Pécheurs, péchés, pardon
« Je suis venu appeler non pas les justes, mais les pécheurs »
Matthieu 9,13
La phrase de Jésus sur les justes et les pécheurs que rapporte Matthieu exprime, me semble-t-il, une évidence : Jésus appelle les pécheurs et non pas les justes…
Jésus seul est le seul Juste ; tous les humains, de tous les temps sont des « justifiés », ils sont devenus « justes » par l’Incarnation du Christ qui, par amour, a « gratifié » l’humanité et la création tout entière d’un statut exceptionnel : le sien.
L’Incarnation du Fils de Dieu n’a pas transformé les humains en « parfaits ». Mais elle a ouvert un chemin où tous les « mortels » imparfaits ou pécheurs peuvent accueillir le don parfait du Christ qui les appelle à ne faire qu’un avec lui dans sa Résurrection.
Nul n’est honteux, culpabilisé, déconfit, déshumanisé, méprisé et abject parce qu’il se reconnaît pécheur, qu’il est « mélangé » et pas encore arrivé à la Résurrection bienheureuse qui l’associera sans faille à l’intime perfection de Dieu.
Dans le temps, sans déshonneur, il vit à plein sa nature humaine et ne s’étonne pas de sa faiblesse.
Par contre, si dans la foi il n’est pas lucide sur lui-même et s’estime sans aucune faillibilité, il entre dans une sorte de mensonge permanent.
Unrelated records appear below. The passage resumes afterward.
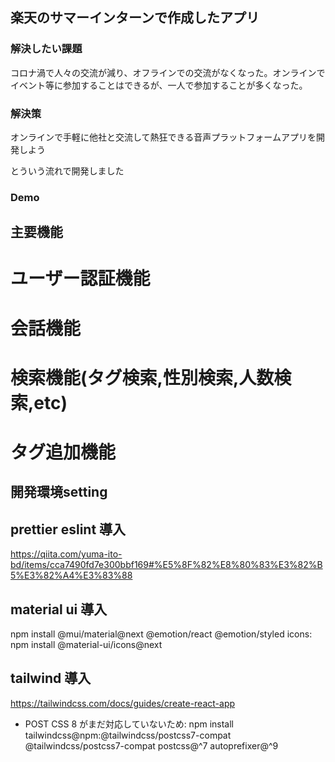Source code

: ## 楽天のサマーインターンで作成したアプリ

### 解決したい課題
コロナ渦で人々の交流が減り、オフラインでの交流がなくなった。オンラインでイベント等に参加することはできるが、一人で参加することが多くなった。
### 解決策
オンラインで手軽に他社と交流して熱狂できる音声プラットフォームアプリを開発しよう

とういう流れで開発しました

### Demo




## 主要機能
# ユーザー認証機能
# 会話機能
# 検索機能(タグ検索,性別検索,人数検索,etc)
# タグ追加機能

## 開発環境setting
## prettier eslint 導入

https://qiita.com/yuma-ito-bd/items/cca7490fd7e300bbf169#%E5%8F%82%E8%80%83%E3%82%B5%E3%82%A4%E3%83%88

## material ui 導入

npm install @mui/material@next @emotion/react @emotion/styled
icons: npm install @material-ui/icons@next

## tailwind 導入

https://tailwindcss.com/docs/guides/create-react-app

-   POST CSS 8 がまだ対応していないため: npm install tailwindcss@npm:@tailwindcss/postcss7-compat @tailwindcss/postcss7-compat postcss@^7 autoprefixer@^9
Si quelqu’un, en effet, n’a nul accès à la contemplation d’un absolu (valeurs, humanisme, sagesse, foi…) autre que lui, il ne peut que se contenter de lui-même ; jamais il ne peut se reconnaître faillible ou défaillant et encore moins se reconnaître pécheur.
Pouvoir lire ses péchés en contre-point de la grandeur d’une « transcendance » ou de Dieu est un trésor de Vérité inestimable. Si dans une existence nulle comparaison n’est possible avec une proposition d’amour, la vie est un enfer d’enfermement et de solitude.
La lucidité, tempérée par la douceur, procure une joie et génère une grandeur de la Lumière sur soi et sur les autres. Vivre en paix sans nier son péché consiste à épouser la réalité humaine dans toute sa beauté paradoxale. La tendresse du regard de l’intelligence et du cœur préside à la relation avec soi-même et avec ceux et celles dont on partage l’existence journalière.
Un humain qui se reconnaît sans péché n’a sans doute jamais connu un appel de l’amour. Le péché est selon l’évangile, un amour volontairement contrarié.
Une vie sans une « sollicitation intérieure ou extérieure »
- au dépassement de soi,
- à la considération d’autrui,
- à l’offrande dépouillée,
- à la confiance,
- à la fidélité,
- à la relation pleine,
est une vie qui ne donne pas l’occasion du péché et donc de la véritable réponse concrète, libre et amoureuse.
Pour un baptisé, vivre sans risque de péché n’est plus vivre en chrétien.
Dans l’économie la foi chrétienne, je crois que le pécheur
- agit selon une conscience bien formée et délicate,
- ne manque pas de lucidité dans ses intentions et ses relations,
- sait sa faiblesse et son besoin de soutien,
- invoque l’Esprit de Lumière : paix et douceur des pauvres,
- regrette sa nonchalance à répondre à un appel de tendresse,
- avoue simplement ses insuffisances caractérisées,
- prend avec courage une voie de pénitence pour mieux accueillir le par-don,
- se réjouit de la miséricorde de Dieux et la célèbre.
L’aveu et le pardon sont des sommets d’amour et de confiance.